232. The Inner Light
FORMULA: The Paradise Syndrome + The Nth Degree
WHY WE LIKE IT: The acting. A beautiful concept.
WHY WE DON'T: The make-up gets in the way.
REVIEW: The notion behind The Inner Light is a beautiful one. A dying planet has sent out a life experience into space to preserve its culture and way of life. Instead of deciphering writings and artifacts, a would-be archaeologist experiences 40+ years in the life of a man. (Let us hope the program is adaptable to your decisions and that it can be "turned on" and directed at will, or else Picard is the last ever repository of K'taan culture.)
It's a beautiful idea, but it matters to us because it's changing Picard's life. Sure, we know from the beginning that it's all in his head - no final twist or reset button to cheapen this one - but it gives him the chance to have what he never has, what he never allowed himself to have, i.e. a family. Picard thus lives a full, rich, but simple life, and the bonds he forges there are as real to him as any on the Enterprise. As we'll see, this has subtly transformed the character forever, leading us to Generations and perhaps even Insurrection and beyond. The end of the episode has Picard return to the ship, now a hazy memory (did he have to retrain or did it all come back to him?), and we hear the haunting Ressikan flute melody one more time, leading us to the credits instead of the usual horns. Very beautiful and a sign that this will stay with the captain.
The success of The Inner Light relies a lot on the acting, but it's Patrick Stewart, so you're in good hands. He has to give us a Picard that's in a totally other environment now, and a few years from now, and 10 years from now, 20, 40. He has to play age, and the depth and variety of emotion: resigned to his new life, he asks Eline if he can build a nursery; interacting with his children; the sudden death of his wife; his heart breaking at the idea that his grandson won't have a rich, full life. It's beautifully done, and in large part because Margot Rose is so effective as Eline as well.

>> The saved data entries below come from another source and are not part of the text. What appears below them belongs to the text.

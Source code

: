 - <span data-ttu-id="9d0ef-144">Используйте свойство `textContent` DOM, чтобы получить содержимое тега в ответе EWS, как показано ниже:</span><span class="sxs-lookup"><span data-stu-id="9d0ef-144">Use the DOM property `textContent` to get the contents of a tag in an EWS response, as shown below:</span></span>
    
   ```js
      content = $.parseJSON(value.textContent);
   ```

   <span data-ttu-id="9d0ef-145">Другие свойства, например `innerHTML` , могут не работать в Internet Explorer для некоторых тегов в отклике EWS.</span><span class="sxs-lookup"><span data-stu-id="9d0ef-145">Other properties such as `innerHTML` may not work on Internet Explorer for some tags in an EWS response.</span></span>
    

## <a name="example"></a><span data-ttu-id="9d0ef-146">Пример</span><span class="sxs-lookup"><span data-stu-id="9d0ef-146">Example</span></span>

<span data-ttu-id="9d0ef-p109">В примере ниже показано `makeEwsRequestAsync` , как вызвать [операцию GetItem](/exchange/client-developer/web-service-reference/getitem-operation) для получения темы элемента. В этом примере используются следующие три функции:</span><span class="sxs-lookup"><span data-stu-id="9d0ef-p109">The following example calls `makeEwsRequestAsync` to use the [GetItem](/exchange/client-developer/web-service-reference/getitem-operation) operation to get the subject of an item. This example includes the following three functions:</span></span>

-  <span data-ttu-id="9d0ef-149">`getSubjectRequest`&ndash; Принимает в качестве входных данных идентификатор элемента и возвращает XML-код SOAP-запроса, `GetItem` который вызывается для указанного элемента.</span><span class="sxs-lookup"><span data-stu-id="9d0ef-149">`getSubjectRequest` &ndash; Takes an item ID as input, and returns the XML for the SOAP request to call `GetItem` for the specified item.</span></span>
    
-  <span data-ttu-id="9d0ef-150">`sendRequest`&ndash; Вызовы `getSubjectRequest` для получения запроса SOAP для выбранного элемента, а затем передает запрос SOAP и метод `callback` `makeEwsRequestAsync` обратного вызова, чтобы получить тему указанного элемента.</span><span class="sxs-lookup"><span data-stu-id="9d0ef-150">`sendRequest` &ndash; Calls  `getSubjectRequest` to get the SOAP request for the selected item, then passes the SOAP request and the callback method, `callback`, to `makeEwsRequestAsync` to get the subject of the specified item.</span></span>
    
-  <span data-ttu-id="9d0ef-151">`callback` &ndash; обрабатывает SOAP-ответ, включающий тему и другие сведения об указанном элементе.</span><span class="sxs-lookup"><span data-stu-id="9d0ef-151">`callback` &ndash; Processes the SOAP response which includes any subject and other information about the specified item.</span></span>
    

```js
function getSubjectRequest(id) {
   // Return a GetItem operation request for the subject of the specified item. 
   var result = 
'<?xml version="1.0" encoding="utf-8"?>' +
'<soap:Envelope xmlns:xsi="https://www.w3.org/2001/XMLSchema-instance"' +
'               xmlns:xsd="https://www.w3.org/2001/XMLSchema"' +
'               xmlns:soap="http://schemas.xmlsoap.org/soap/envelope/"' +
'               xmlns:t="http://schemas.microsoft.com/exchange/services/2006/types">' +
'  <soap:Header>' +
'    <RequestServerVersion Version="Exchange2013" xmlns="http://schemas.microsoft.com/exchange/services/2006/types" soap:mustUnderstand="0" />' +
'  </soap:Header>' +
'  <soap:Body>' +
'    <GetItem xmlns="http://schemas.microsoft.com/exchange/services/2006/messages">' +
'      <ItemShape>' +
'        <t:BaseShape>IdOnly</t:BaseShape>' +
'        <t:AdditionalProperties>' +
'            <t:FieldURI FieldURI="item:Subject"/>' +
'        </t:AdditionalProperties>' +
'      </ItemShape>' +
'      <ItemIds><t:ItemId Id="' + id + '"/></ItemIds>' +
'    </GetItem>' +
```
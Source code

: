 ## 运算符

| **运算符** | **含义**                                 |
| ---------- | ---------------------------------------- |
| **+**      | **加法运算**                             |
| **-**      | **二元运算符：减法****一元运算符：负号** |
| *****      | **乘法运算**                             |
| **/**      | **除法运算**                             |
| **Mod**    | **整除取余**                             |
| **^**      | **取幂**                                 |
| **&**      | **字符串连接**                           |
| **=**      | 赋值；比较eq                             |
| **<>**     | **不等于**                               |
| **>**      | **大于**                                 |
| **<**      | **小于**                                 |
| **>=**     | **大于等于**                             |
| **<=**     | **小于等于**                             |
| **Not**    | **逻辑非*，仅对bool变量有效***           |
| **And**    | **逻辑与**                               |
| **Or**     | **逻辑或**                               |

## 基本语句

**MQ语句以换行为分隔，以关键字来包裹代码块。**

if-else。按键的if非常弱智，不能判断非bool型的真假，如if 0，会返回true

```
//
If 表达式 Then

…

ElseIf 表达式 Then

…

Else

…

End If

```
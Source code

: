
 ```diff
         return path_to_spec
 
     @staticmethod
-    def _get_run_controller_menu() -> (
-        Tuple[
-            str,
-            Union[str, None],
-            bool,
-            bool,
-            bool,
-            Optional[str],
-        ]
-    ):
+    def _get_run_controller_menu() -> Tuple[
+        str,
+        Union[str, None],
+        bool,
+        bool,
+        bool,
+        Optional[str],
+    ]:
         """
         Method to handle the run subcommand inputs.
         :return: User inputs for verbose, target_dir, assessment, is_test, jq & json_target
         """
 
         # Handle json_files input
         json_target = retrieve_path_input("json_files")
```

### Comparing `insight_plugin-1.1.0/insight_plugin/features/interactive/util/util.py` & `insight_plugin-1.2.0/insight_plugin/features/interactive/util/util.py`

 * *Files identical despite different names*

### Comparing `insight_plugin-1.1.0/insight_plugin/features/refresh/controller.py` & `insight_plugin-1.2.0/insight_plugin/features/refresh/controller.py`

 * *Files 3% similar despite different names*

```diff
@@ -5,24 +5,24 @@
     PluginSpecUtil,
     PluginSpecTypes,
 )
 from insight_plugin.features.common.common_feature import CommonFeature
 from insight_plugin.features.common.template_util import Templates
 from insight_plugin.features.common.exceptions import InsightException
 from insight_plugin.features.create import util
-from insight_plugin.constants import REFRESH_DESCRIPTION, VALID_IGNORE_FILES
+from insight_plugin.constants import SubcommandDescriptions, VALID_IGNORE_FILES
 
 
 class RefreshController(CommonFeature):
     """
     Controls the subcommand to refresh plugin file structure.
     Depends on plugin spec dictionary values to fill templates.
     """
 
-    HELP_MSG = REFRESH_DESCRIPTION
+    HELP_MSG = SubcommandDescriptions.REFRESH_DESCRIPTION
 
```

The episode has long been considered one of the best TNG had to offer, usually placing 1st or 2nd overall, but I do think it hasn't aged as well as it should have, and that's because of the ageing make-up. The performances are very strong, but the last two acts have to be played under tons of latex. At the time remarkable, I'm sure, but they seem very stiff now. A small nitpick, but it did bother me.
LESSON: Time flies when you're under the influence of an alien probe.
REWATCHABILITY - High: Still one of the best by virtue of its acting and original concept. The DVD offers a small treat, using the Ressikan melody on the episode's menu screen, and I can't wait to hear it again in Lessons.